Transcribe the entries, keeping every character the same.

Task input section start

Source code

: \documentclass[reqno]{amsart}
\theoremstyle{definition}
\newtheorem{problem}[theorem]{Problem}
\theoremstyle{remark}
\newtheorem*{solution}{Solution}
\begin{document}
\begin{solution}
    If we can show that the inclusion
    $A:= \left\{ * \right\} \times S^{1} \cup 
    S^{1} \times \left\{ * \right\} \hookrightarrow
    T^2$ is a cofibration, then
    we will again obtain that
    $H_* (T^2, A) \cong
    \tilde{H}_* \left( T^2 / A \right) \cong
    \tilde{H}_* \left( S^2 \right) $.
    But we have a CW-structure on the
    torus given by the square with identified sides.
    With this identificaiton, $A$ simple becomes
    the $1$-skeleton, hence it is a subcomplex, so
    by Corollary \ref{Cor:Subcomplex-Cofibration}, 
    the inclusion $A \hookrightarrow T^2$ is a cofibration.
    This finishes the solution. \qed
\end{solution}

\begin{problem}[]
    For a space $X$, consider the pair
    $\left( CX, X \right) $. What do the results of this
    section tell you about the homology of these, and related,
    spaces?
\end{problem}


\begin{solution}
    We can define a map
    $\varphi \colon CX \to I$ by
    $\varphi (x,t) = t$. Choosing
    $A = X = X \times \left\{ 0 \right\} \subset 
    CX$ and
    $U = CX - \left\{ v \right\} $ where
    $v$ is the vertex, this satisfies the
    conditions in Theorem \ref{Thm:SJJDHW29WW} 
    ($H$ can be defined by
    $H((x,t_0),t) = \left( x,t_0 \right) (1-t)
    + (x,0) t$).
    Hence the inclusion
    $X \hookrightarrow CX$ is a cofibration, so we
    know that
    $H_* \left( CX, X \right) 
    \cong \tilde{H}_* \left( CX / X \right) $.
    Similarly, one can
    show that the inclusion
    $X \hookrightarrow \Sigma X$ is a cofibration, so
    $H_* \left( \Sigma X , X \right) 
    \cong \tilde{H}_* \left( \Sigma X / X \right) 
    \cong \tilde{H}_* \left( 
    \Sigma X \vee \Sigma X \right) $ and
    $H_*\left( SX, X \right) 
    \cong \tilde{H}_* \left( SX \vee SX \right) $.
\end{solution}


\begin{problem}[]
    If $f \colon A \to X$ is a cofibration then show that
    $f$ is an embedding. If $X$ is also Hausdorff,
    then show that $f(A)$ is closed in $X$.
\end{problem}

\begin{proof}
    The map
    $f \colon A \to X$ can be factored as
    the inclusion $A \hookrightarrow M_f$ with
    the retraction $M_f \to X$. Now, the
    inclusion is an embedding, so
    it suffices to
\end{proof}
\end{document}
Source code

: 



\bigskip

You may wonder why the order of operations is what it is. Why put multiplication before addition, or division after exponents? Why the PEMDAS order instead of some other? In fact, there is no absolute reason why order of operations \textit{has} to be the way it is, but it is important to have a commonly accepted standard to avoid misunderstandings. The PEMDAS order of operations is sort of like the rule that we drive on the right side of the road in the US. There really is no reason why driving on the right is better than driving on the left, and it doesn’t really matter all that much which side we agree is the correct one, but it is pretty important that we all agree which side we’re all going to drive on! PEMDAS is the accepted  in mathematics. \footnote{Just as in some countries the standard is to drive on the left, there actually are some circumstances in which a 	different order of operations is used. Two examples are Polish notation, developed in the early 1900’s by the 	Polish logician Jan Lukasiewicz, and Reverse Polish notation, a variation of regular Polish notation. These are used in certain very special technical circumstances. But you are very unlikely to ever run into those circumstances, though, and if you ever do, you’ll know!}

Task input section end

**Problem solution**
Source code

: \documentclass[reqno]{amsart}
\theoremstyle{definition}
\newtheorem{problem}[theorem]{Problem}
\theoremstyle{remark}
\newtheorem*{solution}{Solution}
\begin{document}
\begin{solution}
    If we can show that the inclusion
    $A:= \left\{ * \right\} \times S^{1} \cup 
    S^{1} \times \left\{ * \right\} \hookrightarrow
    T^2$ is a cofibration, then
    we will again obtain that
    $H_* (T^2, A) \cong
    \tilde{H}_* \left( T^2 / A \right) \cong
    \tilde{H}_* \left( S^2 \right) $.
    But we have a CW-structure on the
    torus given by the square with identified sides.
    With this identificaiton, $A$ simple becomes
    the $1$-skeleton, hence it is a subcomplex, so
    by Corollary \ref{Cor:Subcomplex-Cofibration}, 
    the inclusion $A \hookrightarrow T^2$ is a cofibration.
    This finishes the solution. \qed
\end{solution}

\begin{problem}[]
    For a space $X$, consider the pair
    $\left( CX, X \right) $. What do the results of this
    section tell you about the homology of these, and related,
    spaces?
\end{problem}


\begin{solution}
    We can define a map
    $\varphi \colon CX \to I$ by
    $\varphi (x,t) = t$. Choosing
    $A = X = X \times \left\{ 0 \right\} \subset 
    CX$ and
    $U = CX - \left\{ v \right\} $ where
    $v$ is the vertex, this satisfies the
    conditions in Theorem \ref{Thm:SJJDHW29WW} 
    ($H$ can be defined by
    $H((x,t_0),t) = \left( x,t_0 \right) (1-t)
    + (x,0) t$).
    Hence the inclusion
    $X \hookrightarrow CX$ is a cofibration, so we
    know that
    $H_* \left( CX, X \right) 
    \cong \tilde{H}_* \left( CX / X \right) $.
    Similarly, one can
    show that the inclusion
    $X \hookrightarrow \Sigma X$ is a cofibration, so
    $H_* \left( \Sigma X , X \right) 
    \cong \tilde{H}_* \left( \Sigma X / X \right) 
    \cong \tilde{H}_* \left( 
    \Sigma X \vee \Sigma X \right) $ and
    $H_*\left( SX, X \right) 
    \cong \tilde{H}_* \left( SX \vee SX \right) $.
\end{solution}


\begin{problem}[]
    If $f \colon A \to X$ is a cofibration then show that
    $f$ is an embedding. If $X$ is also Hausdorff,
    then show that $f(A)$ is closed in $X$.
\end{problem}

\begin{proof}
    The map
    $f \colon A \to X$ can be factored as
    the inclusion $A \hookrightarrow M_f$ with
    the retraction $M_f \to X$. Now, the
    inclusion is an embedding, so
    it suffices to
\end{proof}
\end{document}
Source code

: 



\bigskip

You may wonder why the order of operations is what it is. Why put multiplication before addition, or division after exponents? Why the PEMDAS order instead of some other? In fact, there is no absolute reason why order of operations \textit{has} to be the way it is, but it is important to have a commonly accepted standard to avoid misunderstandings. The PEMDAS order of operations is sort of like the rule that we drive on the right side of the road in the US. There really is no reason why driving on the right is better than driving on the left, and it doesn’t really matter all that much which side we agree is the correct one, but it is pretty important that we all agree which side we’re all going to drive on! PEMDAS is the accepted  in mathematics. \footnote{Just as in some countries the standard is to drive on the left, there actually are some circumstances in which a 	different order of operations is used. Two examples are Polish notation, developed in the early 1900’s by the 	Polish logician Jan Lukasiewicz, and Reverse Polish notation, a variation of regular Polish notation. These are used in certain very special technical circumstances. But you are very unlikely to ever run into those circumstances, though, and if you ever do, you’ll know!}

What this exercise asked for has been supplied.